• 4 (4- to 6-ounce) boneless, skinless salmon fillets
  • 1/4 cup peanut oil
  • 2 tablespoons rice vinegar
  • 2 green onions, thinly sliced
  • 2 tablespoons low-sodium soy sauce
  • 1 (1-inch) piece fresh ginger, peeled and grated
  • 1 1/2 teaspoon firmly packed brown sugar
  • 1 teaspoon light sesame oil
  • 1/2 teaspoon crushed red chile flakes, plus more to taste
  • 1 clove garlic, finely chopped
  • 2 whole jalapeño or serrano peppers
  1.  Whisk together peanut oil, vinegar, green onions, soy sauce, ginger, brown sugar, sesame oil, chile flakes and garlic.
  2. Arrange salmon fillets in a wide, shallow dish and pour marinade over them to coat evenly.
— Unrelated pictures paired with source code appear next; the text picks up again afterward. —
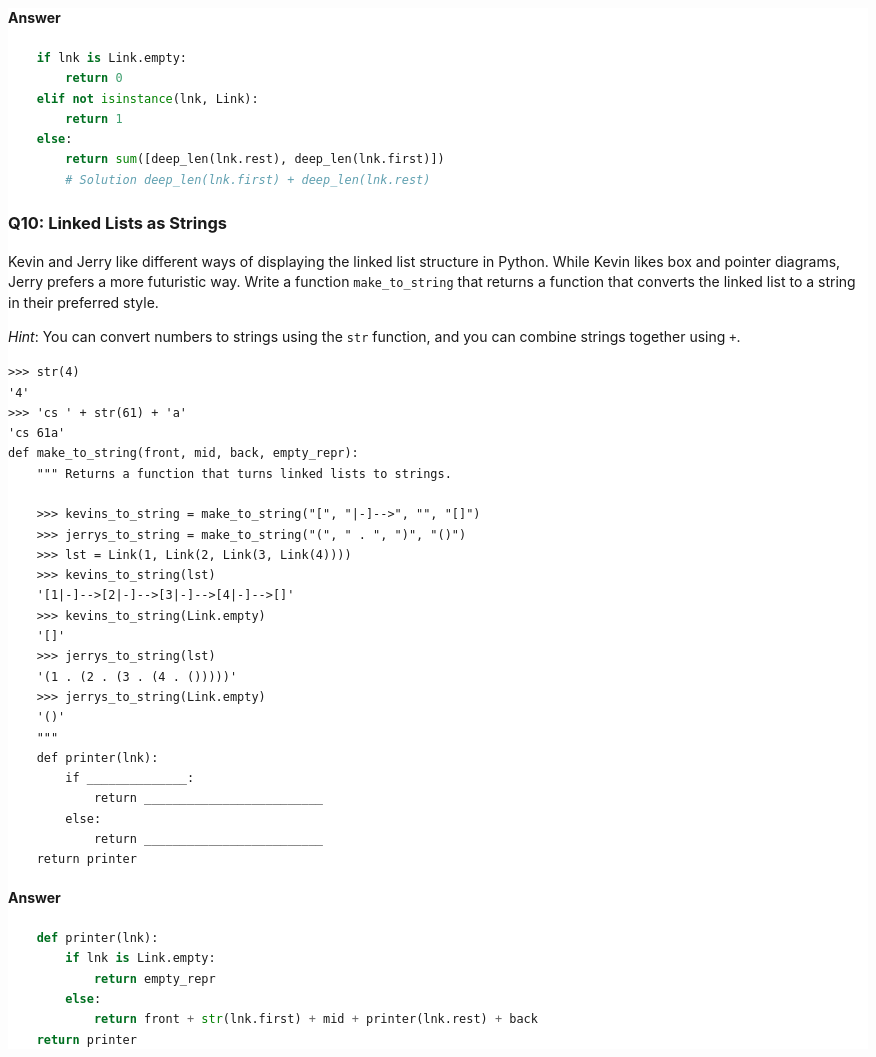 #### Answer

```python
    if lnk is Link.empty:
        return 0
    elif not isinstance(lnk, Link):
        return 1
    else:
        return sum([deep_len(lnk.rest), deep_len(lnk.first)])
        # Solution deep_len(lnk.first) + deep_len(lnk.rest)
```

### Q10: Linked Lists as Strings

Kevin and Jerry like different ways of displaying the linked list structure in Python. While Kevin likes box and pointer diagrams, Jerry prefers a more futuristic way. Write a function `make_to_string` that returns a function that converts the linked list to a string in their preferred style.

*Hint*:  You can convert numbers to strings using the `str` function, and you can combine strings together using `+`.

```
>>> str(4)
'4'
>>> 'cs ' + str(61) + 'a'
'cs 61a'
def make_to_string(front, mid, back, empty_repr):
    """ Returns a function that turns linked lists to strings.

    >>> kevins_to_string = make_to_string("[", "|-]-->", "", "[]")
    >>> jerrys_to_string = make_to_string("(", " . ", ")", "()")
    >>> lst = Link(1, Link(2, Link(3, Link(4))))
    >>> kevins_to_string(lst)
    '[1|-]-->[2|-]-->[3|-]-->[4|-]-->[]'
    >>> kevins_to_string(Link.empty)
    '[]'
    >>> jerrys_to_string(lst)
    '(1 . (2 . (3 . (4 . ()))))'
    >>> jerrys_to_string(Link.empty)
    '()'
    """
    def printer(lnk):
        if ______________:
            return _________________________
        else:
            return _________________________
    return printer
```

#### Answer

```python
    def printer(lnk):
        if lnk is Link.empty:
            return empty_repr
        else:
            return front + str(lnk.first) + mid + printer(lnk.rest) + back
    return printer
```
  3. Cover and refrigerate for 4 to 6 hours.
  4. Prepare a grill for medium heat cooking, oiling the grill grates as needed.
  5. Remove salmon from the marinade, shaking off any excess. Arrange salmon and peppers on the grill grates.
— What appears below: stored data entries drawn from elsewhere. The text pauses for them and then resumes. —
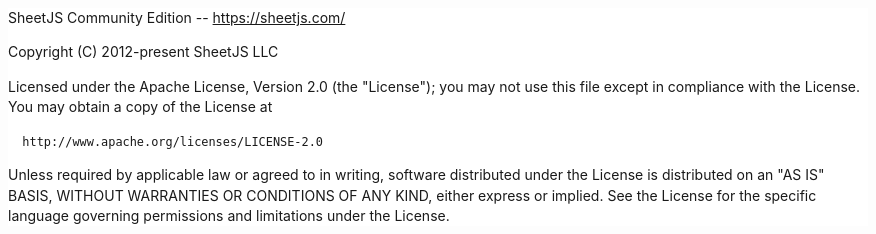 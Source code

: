 
SheetJS Community Edition -- https://sheetjs.com/

Copyright (C) 2012-present   SheetJS LLC

Licensed under the Apache License, Version 2.0 (the "License");
you may not use this file except in compliance with the License.
You may obtain a copy of the License at

      http://www.apache.org/licenses/LICENSE-2.0

Unless required by applicable law or agreed to in writing, software
distributed under the License is distributed on an "AS IS" BASIS,
WITHOUT WARRANTIES OR CONDITIONS OF ANY KIND, either express or implied.
See the License for the specific language governing permissions and
limitations under the License.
  6. Grill salmon, flipping once, until fish is just cooked through and flakes easily with a fork, about 8 to 10 minutes. (Alternatively, wrap each fillet in foil to form a packet and grill for 20 to 25 minutes.)
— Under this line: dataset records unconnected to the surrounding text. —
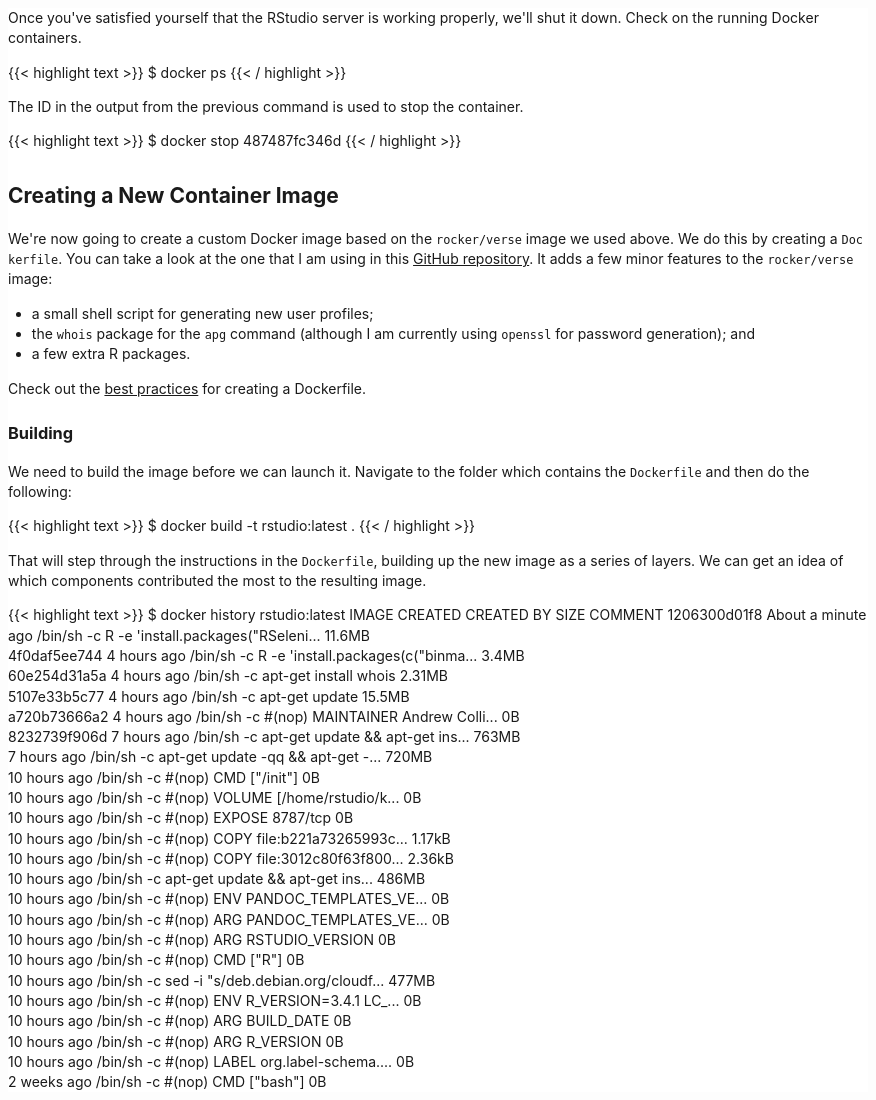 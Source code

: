 Once you've satisfied yourself that the RStudio server is working properly, we'll shut it down. Check on the running Docker containers.

{{< highlight text >}}
$ docker ps
{{< / highlight >}}

The ID in the output from the previous command is used to stop the container.

{{< highlight text >}}
$ docker stop 487487fc346d
{{< / highlight >}}

## Creating a New Container Image

We're now going to create a custom Docker image based on the `rocker/verse` image we used above. We do this by creating a `Dockerfile`. You can take a look at the one that I am using in this [GitHub repository](https://github.com/DataWookie/docker-exegetic). It adds a few minor features to the `rocker/verse` image:

- a small shell script for generating new user profiles;
- the `whois` package for the `apg` command (although I am currently using `openssl` for password generation); and
- a few extra R packages.

Check out the [best practices](https://docs.docker.com/engine/userguide/eng-image/dockerfile_best-practices/) for creating a Dockerfile.

### Building

We need to build the image before we can launch it. Navigate to the folder which contains the `Dockerfile` and then do the following:

{{< highlight text >}}
$ docker build -t rstudio:latest .
{{< / highlight >}}

That will step through the instructions in the `Dockerfile`, building up the new image as a series of layers. We can get an idea of which components contributed the most to the resulting image.

{{< highlight text >}}
$ docker history rstudio:latest
IMAGE               CREATED              CREATED BY                                      SIZE                COMMENT
1206300d01f8        About a minute ago   /bin/sh -c R -e 'install.packages("RSeleni...   11.6MB              
4f0daf5ee744        4 hours ago          /bin/sh -c R -e 'install.packages(c("binma...   3.4MB               
60e254d31a5a        4 hours ago          /bin/sh -c apt-get install whois                2.31MB              
5107e33b5c77        4 hours ago          /bin/sh -c apt-get update                       15.5MB              
a720b73666a2        4 hours ago          /bin/sh -c #(nop)  MAINTAINER Andrew Colli...   0B                  
8232739f906d        7 hours ago          /bin/sh -c apt-get update   && apt-get ins...   763MB               
<missing>           7 hours ago          /bin/sh -c apt-get update -qq && apt-get -...   720MB               
<missing>           10 hours ago         /bin/sh -c #(nop)  CMD ["/init"]                0B                  
<missing>           10 hours ago         /bin/sh -c #(nop)  VOLUME [/home/rstudio/k...   0B                  
<missing>           10 hours ago         /bin/sh -c #(nop)  EXPOSE 8787/tcp              0B                  
<missing>           10 hours ago         /bin/sh -c #(nop) COPY file:b221a73265993c...   1.17kB              
<missing>           10 hours ago         /bin/sh -c #(nop) COPY file:3012c80f63f800...   2.36kB              
<missing>           10 hours ago         /bin/sh -c apt-get update   && apt-get ins...   486MB               
<missing>           10 hours ago         /bin/sh -c #(nop)  ENV PANDOC_TEMPLATES_VE...   0B                  
<missing>           10 hours ago         /bin/sh -c #(nop)  ARG PANDOC_TEMPLATES_VE...   0B                  
<missing>           10 hours ago         /bin/sh -c #(nop)  ARG RSTUDIO_VERSION          0B                  
<missing>           10 hours ago         /bin/sh -c #(nop)  CMD ["R"]                    0B                  
<missing>           10 hours ago         /bin/sh -c sed -i "s/deb.debian.org/cloudf...   477MB               
<missing>           10 hours ago         /bin/sh -c #(nop)  ENV R_VERSION=3.4.1 LC_...   0B                  
<missing>           10 hours ago         /bin/sh -c #(nop)  ARG BUILD_DATE               0B                  
<missing>           10 hours ago         /bin/sh -c #(nop)  ARG R_VERSION                0B                  
<missing>           10 hours ago         /bin/sh -c #(nop)  LABEL org.label-schema....   0B                  
<missing>           2 weeks ago          /bin/sh -c #(nop)  CMD ["bash"]                 0B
  7. Grill peppers, flipping frequently until soft and evenly charred, about 8 minutes.
  8. Slice and scatter over the top of grilled salmon and serve.
Nutritional Information: 
Per Serving: 220 calories (90 from fat), 10g total fat, 1.5g saturated fat, 80mg cholesterol, 130mg sodium, 1g carbohydrates, 28g protein.